To do
Once the pictures have been set aside, copy every remaining entry exactly.
————
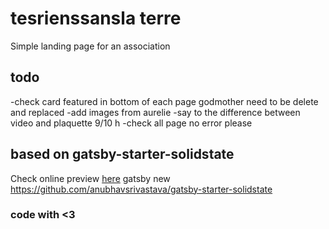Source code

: # tesrienssansla terre

Simple landing page for an association

## todo

-check card featured in bottom of each page godmother need to be delete and replaced
-add images from aurelie
-say to the difference between video and plaquette 9/10 h
-check all page no error please

## based on gatsby-starter-solidstate

Check online preview [here](https://anubhavsrivastava.github.io/gatsby-starter-solidstate/)
gatsby new <site-name> https://github.com/anubhavsrivastava/gatsby-starter-solidstate

### code with <3

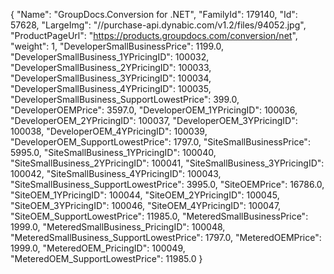 {
    "Name": "GroupDocs.Conversion for .NET",
    "FamilyId": 179140,
    "Id": 57628,
    "LargeImg": "//purchase-api.dynabic.com/v1.2/files/94052.jpg",
    "ProductPageUrl": "https://products.groupdocs.com/conversion/net",
    "weight": 1,
    "DeveloperSmallBusinessPrice": 1199.0,
    "DeveloperSmallBusiness_1YPricingID": 100032,
    "DeveloperSmallBusiness_2YPricingID": 100033,
    "DeveloperSmallBusiness_3YPricingID": 100034,
    "DeveloperSmallBusiness_4YPricingID": 100035,
    "DeveloperSmallBusiness_SupportLowestPrice": 399.0,
    "DeveloperOEMPrice": 3597.0,
    "DeveloperOEM_1YPricingID": 100036,
    "DeveloperOEM_2YPricingID": 100037,
    "DeveloperOEM_3YPricingID": 100038,
    "DeveloperOEM_4YPricingID": 100039,
    "DeveloperOEM_SupportLowestPrice": 1797.0,
    "SiteSmallBusinessPrice": 5995.0,
    "SiteSmallBusiness_1YPricingID": 100040,
    "SiteSmallBusiness_2YPricingID": 100041,
    "SiteSmallBusiness_3YPricingID": 100042,
    "SiteSmallBusiness_4YPricingID": 100043,
    "SiteSmallBusiness_SupportLowestPrice": 3995.0,
    "SiteOEMPrice": 16786.0,
    "SiteOEM_1YPricingID": 100044,
    "SiteOEM_2YPricingID": 100045,
    "SiteOEM_3YPricingID": 100046,
    "SiteOEM_4YPricingID": 100047,
    "SiteOEM_SupportLowestPrice": 11985.0,
    "MeteredSmallBusinessPrice": 1999.0,
    "MeteredSmallBusiness_PricingID": 100048,
    "MeteredSmallBusiness_SupportLowestPrice": 1797.0,
    "MeteredOEMPrice": 1999.0,
    "MeteredOEM_PricingID": 100049,
    "MeteredOEM_SupportLowestPrice": 11985.0
}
————
Written response
Source code

: # tesrienssansla terre

Simple landing page for an association

## todo

-check card featured in bottom of each page godmother need to be delete and replaced
-add images from aurelie
-say to the difference between video and plaquette 9/10 h
-check all page no error please

## based on gatsby-starter-solidstate

Check online preview [here](https://anubhavsrivastava.github.io/gatsby-starter-solidstate/)
gatsby new <site-name> https://github.com/anubhavsrivastava/gatsby-starter-solidstate

### code with <3

 {
    "Name": "GroupDocs.Conversion for .NET",
    "FamilyId": 179140,
    "Id": 57628,
    "LargeImg": "//purchase-api.dynabic.com/v1.2/files/94052.jpg",
    "ProductPageUrl": "https://products.groupdocs.com/conversion/net",
    "weight": 1,
    "DeveloperSmallBusinessPrice": 1199.0,
    "DeveloperSmallBusiness_1YPricingID": 100032,
    "DeveloperSmallBusiness_2YPricingID": 100033,
    "DeveloperSmallBusiness_3YPricingID": 100034,
    "DeveloperSmallBusiness_4YPricingID": 100035,
    "DeveloperSmallBusiness_SupportLowestPrice": 399.0,
    "DeveloperOEMPrice": 3597.0,
    "DeveloperOEM_1YPricingID": 100036,
    "DeveloperOEM_2YPricingID": 100037,
    "DeveloperOEM_3YPricingID": 100038,
    "DeveloperOEM_4YPricingID": 100039,
    "DeveloperOEM_SupportLowestPrice": 1797.0,
    "SiteSmallBusinessPrice": 5995.0,
    "SiteSmallBusiness_1YPricingID": 100040,
    "SiteSmallBusiness_2YPricingID": 100041,
    "SiteSmallBusiness_3YPricingID": 100042,
    "SiteSmallBusiness_4YPricingID": 100043,
    "SiteSmallBusiness_SupportLowestPrice": 3995.0,
    "SiteOEMPrice": 16786.0,
    "SiteOEM_1YPricingID": 100044,
    "SiteOEM_2YPricingID": 100045,
    "SiteOEM_3YPricingID": 100046,
    "SiteOEM_4YPricingID": 100047,
    "SiteOEM_SupportLowestPrice": 11985.0,
    "MeteredSmallBusinessPrice": 1999.0,
    "MeteredSmallBusiness_PricingID": 100048,
    "MeteredSmallBusiness_SupportLowestPrice": 1797.0,
    "MeteredOEMPrice": 1999.0,
    "MeteredOEM_PricingID": 100049,
    "MeteredOEM_SupportLowestPrice": 11985.0
}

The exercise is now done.